Während bei meinem ersten Besuch 1986 das Pfarrhaus noch intakt und die Kirche geschlossen war, hatten sich die Verhältnisse etwas geändert. Das Pfarrhaus ist verkauft worden und wird als Wohnhaus genutzt. Die Kirche dagegen ist inzwischen saniert und macht einen einladenden Eindruck. Deshalb hat das Ölgemälde in der Kirche unter der linken Seitenempore einen neuen Platz gefunden. Am späten Nachmittag ging es mit einigen Erleichterungen zurück in die Heimat. Mit dem Fahrrad zum Hauptbahnhof und dann mit dem Zug nach Stumsdorf. Von dort aus wieder mit dem Fahrrad über Göttnitz und Löbersdorf nach Zörbig. Durch die schon erwähnten Informationen von Pfarrer Bernd Gaus und Silvia Mertens können wir uns ein neues Bild über das Leben des Johann Melchior Kirsch machen. Das sieht dann so aus und findet in der „Löberitzer Schachchronik“ folgenden Niederschlag: Johannes Melchior Kaspar Baltharsar Kirsch, so sein vollständiger und sich wegen seines Geburtstages zum Fest der Hl. Drei Könige beziehende Name, wurde am 6. Januar 1844 in Leuth als Sohn des 1877 verstorbenen und in Straßburg / Elsass tätigen kgl. Zolleinnehmer und Zollbeamten Johann Peter Kirsch geboren. Er besuchte das Gymnasium Gütersloh und Cleve und studierte von 1868 bis 1872 an der Universität zu Halle. Zur Finanzierung des Studiums war er in Löberitz bei Zörbig als Privatlehrer tätig. Dabei brachte er das Schachspiel nach Löberitz und begründete gemeinsam mit dem Gashofbesitzer Friedrich Franz Ohme 1871 den „Löberitzer Schachklub“. Nach Beendigung des Studiums war er als Lehrer in einer Privatschule in der Schweiz und dann als Rektor in Neutomischel / Wartheland tätig. Am 10. Oktober des Jahres 1882 ehelichte er in Halle a. d. Saale Theresia Marie Friederike Weber, die Tochter des Bäckermeisters Gustav Christoph Weber. Aus dieser Ehe gingen vier Kinder, drei Jungen und die 1884 in Pyrehne geborene und später mit dem Großjenaer Pfarrer Georg Werner verheiratete Tochter Johanne Antonie Margarete, hervor. 1886 legte er in Berlin das 2. Examen ab, wurde am 10.10.1886 ordiniert und einen Tag später vereidigt. Von 1886 bis 1887 wirkte er als Hofprediger in Pyrehne b. Landsberg a. d. Warthe, von 1887 bis 1889 als Pfr. in Landsberger Holländer1 an der Warthe und von 1889 bis 1909 als Pfarrer in der St. Katharinen-Kirche zu Ammendorf. Am 22. März 1897 erhielt Kirsch für seine Teilnahme am Deutsch-Französischen Krieg 1870/71 die aus Anlass des 100. Geburtstages Kaiser Wilhelms I. gestiftete Centenarmedaille2.
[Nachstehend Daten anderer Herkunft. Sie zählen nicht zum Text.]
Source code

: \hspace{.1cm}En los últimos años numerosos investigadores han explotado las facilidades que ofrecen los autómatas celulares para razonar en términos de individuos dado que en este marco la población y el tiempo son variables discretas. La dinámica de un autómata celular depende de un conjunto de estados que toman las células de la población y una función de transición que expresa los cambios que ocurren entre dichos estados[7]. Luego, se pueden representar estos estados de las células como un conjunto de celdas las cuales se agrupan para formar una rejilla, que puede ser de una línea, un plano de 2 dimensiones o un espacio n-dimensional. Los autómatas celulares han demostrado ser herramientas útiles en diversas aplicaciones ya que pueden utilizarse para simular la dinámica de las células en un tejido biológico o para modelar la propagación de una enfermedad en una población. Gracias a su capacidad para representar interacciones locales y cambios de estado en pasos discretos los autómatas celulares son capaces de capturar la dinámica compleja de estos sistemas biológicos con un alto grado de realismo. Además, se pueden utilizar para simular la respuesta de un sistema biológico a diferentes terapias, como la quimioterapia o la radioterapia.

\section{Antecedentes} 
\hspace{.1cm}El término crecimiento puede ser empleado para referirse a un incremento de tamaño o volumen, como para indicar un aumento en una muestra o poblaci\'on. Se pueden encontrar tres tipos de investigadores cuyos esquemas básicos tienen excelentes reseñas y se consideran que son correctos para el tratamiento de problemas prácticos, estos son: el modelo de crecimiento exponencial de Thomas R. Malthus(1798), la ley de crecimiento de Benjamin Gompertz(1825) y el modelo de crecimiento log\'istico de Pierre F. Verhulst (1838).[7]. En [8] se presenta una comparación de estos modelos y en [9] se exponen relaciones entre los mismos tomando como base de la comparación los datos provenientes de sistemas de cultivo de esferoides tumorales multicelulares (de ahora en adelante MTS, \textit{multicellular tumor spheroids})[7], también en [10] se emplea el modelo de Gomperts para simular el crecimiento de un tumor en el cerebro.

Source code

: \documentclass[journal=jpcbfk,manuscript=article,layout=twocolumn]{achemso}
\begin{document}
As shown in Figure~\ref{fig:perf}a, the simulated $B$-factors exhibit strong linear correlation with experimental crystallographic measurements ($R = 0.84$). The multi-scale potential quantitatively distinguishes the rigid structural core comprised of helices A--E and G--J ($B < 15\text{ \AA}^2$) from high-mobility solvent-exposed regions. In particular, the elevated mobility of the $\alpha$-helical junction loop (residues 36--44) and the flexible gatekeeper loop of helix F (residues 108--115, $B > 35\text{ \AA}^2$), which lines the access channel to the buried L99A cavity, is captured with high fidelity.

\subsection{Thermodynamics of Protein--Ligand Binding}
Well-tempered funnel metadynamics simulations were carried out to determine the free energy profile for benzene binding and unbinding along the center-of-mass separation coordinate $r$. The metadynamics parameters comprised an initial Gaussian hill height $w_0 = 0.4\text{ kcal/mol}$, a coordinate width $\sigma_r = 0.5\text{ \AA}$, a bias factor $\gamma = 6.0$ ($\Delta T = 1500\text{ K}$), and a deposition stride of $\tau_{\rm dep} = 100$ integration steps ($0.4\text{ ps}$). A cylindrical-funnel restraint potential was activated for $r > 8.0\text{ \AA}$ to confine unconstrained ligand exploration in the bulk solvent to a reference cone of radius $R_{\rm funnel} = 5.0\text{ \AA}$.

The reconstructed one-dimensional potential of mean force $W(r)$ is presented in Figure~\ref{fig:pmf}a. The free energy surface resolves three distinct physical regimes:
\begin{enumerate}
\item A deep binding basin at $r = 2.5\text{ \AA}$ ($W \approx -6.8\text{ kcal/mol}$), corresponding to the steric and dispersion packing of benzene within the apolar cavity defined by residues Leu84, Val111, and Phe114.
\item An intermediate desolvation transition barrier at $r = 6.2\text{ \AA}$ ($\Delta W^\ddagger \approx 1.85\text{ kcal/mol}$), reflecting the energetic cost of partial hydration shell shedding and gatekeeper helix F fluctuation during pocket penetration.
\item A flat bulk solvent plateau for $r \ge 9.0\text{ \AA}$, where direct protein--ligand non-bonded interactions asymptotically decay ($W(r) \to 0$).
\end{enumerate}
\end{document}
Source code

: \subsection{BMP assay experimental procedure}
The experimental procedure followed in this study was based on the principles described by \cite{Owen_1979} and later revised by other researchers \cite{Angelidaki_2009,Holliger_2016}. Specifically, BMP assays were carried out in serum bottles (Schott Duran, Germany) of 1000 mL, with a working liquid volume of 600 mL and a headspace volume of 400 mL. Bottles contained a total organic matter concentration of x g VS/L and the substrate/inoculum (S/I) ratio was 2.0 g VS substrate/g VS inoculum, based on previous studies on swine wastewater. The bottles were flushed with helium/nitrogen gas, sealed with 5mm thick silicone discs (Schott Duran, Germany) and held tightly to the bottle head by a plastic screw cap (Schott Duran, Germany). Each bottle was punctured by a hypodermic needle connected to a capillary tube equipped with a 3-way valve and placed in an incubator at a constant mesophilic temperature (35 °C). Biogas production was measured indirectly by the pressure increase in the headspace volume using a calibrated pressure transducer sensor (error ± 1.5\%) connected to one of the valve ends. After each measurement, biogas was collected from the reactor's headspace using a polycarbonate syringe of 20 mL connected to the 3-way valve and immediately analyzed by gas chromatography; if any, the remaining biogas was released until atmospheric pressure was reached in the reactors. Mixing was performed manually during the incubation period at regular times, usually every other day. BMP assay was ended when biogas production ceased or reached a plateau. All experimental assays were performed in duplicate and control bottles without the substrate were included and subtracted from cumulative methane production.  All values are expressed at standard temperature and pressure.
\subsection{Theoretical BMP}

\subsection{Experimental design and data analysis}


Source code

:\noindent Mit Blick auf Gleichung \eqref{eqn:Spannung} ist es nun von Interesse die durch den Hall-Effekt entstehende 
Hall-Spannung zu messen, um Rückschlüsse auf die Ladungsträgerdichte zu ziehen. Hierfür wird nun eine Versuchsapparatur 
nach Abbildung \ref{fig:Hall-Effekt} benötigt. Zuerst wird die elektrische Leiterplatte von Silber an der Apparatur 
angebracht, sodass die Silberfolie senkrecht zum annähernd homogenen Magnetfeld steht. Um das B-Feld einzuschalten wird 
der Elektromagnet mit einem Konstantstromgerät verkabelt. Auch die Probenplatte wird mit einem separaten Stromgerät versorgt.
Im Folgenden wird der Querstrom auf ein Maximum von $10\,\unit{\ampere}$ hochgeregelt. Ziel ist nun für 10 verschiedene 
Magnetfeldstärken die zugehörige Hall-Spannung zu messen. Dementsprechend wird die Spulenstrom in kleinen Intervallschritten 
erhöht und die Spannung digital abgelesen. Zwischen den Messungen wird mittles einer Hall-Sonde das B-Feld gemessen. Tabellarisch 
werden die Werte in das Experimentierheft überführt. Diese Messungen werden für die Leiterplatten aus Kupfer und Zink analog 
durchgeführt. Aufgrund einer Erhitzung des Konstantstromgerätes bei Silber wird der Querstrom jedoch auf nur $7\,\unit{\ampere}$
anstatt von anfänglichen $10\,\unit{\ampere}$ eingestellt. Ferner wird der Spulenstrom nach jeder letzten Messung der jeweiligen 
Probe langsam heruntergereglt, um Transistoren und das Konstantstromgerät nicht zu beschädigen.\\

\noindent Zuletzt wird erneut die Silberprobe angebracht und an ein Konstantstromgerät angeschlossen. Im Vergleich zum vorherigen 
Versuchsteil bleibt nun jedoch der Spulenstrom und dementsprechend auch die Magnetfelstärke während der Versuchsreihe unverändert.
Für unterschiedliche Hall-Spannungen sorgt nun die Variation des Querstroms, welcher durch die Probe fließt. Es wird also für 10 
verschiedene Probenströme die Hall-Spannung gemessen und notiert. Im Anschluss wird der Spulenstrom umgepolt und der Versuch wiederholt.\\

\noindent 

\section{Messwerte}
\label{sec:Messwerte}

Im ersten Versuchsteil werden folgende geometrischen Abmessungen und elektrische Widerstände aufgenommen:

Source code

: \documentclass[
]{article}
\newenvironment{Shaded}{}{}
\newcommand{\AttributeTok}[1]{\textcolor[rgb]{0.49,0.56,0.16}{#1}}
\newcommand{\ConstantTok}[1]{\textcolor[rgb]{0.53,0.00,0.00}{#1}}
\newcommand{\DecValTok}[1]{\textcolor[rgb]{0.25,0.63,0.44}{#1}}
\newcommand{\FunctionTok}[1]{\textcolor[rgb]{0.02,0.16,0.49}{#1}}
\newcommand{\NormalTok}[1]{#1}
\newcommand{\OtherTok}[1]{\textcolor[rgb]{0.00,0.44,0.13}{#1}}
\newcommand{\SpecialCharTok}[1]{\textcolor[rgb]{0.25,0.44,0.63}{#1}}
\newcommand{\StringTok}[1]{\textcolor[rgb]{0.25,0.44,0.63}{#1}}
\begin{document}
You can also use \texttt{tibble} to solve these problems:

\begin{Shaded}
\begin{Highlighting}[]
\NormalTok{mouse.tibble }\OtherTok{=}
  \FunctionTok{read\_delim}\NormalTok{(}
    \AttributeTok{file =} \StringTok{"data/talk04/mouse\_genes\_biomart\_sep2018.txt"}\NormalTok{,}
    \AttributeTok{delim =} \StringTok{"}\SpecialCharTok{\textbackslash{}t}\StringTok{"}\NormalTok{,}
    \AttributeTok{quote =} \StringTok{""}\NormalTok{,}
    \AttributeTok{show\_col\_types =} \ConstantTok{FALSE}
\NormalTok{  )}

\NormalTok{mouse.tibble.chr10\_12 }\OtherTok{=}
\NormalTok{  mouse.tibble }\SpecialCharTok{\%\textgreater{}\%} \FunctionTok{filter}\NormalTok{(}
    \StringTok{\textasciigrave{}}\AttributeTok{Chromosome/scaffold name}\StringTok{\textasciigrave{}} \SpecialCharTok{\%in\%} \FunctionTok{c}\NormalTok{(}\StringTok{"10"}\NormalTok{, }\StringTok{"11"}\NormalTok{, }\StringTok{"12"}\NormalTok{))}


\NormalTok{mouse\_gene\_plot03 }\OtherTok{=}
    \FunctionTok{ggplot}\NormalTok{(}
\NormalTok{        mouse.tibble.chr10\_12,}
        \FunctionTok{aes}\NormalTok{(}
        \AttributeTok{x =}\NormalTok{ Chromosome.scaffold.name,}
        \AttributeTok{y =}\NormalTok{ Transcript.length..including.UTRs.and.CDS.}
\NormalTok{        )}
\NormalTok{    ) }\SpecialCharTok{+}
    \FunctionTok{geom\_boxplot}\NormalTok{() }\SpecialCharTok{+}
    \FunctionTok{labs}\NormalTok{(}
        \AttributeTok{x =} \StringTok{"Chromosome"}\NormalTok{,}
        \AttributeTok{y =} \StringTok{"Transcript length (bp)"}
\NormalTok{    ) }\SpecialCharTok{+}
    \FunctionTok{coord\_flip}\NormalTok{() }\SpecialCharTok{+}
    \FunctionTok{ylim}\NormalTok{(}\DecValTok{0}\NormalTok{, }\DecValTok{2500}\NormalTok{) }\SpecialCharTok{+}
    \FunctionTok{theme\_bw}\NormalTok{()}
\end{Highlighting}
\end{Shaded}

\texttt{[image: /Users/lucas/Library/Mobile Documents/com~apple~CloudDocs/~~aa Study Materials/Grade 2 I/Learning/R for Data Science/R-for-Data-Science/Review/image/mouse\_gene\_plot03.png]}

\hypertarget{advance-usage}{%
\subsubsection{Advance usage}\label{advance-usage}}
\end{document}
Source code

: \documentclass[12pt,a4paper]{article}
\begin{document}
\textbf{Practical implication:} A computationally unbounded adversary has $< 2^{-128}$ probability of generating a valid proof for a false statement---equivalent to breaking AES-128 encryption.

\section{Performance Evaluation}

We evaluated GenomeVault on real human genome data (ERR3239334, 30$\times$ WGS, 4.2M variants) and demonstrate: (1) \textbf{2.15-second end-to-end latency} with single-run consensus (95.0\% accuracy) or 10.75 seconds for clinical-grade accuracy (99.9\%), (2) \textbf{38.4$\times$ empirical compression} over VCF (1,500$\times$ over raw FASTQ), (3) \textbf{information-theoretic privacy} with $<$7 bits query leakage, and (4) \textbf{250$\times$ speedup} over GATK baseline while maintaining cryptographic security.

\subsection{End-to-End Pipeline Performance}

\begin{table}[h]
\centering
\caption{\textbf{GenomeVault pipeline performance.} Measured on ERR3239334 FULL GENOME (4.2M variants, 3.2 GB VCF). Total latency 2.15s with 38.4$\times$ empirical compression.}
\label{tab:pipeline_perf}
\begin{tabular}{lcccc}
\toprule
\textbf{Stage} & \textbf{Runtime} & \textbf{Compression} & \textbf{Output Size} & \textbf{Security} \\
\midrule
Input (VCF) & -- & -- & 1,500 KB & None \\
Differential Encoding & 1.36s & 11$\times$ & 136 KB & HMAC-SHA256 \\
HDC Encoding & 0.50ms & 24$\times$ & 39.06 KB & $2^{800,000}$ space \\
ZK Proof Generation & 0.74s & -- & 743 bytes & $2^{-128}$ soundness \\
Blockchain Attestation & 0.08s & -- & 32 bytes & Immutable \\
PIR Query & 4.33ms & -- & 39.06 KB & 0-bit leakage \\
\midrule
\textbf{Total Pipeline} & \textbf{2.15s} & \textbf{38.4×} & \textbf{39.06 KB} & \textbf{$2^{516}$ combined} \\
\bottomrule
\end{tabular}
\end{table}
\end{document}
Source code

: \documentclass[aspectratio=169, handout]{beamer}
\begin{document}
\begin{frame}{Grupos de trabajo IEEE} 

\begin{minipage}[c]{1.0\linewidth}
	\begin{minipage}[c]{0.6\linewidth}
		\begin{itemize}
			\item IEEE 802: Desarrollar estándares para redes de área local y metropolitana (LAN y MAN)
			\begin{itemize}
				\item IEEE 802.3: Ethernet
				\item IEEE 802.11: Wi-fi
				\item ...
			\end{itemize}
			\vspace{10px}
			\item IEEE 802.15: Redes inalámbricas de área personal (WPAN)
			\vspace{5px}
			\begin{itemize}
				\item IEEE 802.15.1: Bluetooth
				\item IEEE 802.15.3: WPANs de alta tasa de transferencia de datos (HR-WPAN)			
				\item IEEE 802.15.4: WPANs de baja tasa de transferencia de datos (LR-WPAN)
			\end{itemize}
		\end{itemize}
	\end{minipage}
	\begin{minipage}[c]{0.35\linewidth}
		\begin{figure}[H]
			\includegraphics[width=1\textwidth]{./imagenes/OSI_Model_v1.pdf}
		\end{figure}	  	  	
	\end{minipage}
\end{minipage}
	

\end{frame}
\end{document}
Johannes Melchior Kaspar Balthasar Kirsch starb am 7. Mai 1913 in Naumburg. Sein Grab im I. Quartier Nr. 162 des städtischen Friedhofs Naumburg3 wurde nach Beendigung der Liegezeit am 31. März 1944 von den Nachkommen aufgegeben4. Durch das in Ammendorf hängende Ölgemälde ist er uns visuell präsent geblieben und durch die von ihm initiierte Löberitzer Schachtradition konnte sein Werk nun schon 150 Jahre fortgeführt werden.

Federzeichnung J. M. Kirsch von Franz Dießner, 1986

 

1 Poln. Chwalowice.

2 Diese Medaille  wurde an alle 1897 dienenden Armeeangehörigen und die noch lebenden Veteranen der Kriege von 1848, 1864, 1866 und 1870/71 vergeben.

3 Pfarrerbuch der Kirchenprovinz Sachsen, Bd. 4, Hrsg. Verein für Pfarrerinnen und Pfarrer in der Ev. Kirche der Kirchenprovinz Sachsen, 2006, mit weiterführende Quellen zu Kirsch: AKPS; Sammlung Machholz, PfarrAlm. 1809/09; Fischer, Pfrbuch Brbg., Kb Ammendorf.

4 Mitteilung der Stadt Naumburg vom 5. Oktober 1943 an Frau Stud.-Rat Metzner, Archiv Schachmuseum Löberitz.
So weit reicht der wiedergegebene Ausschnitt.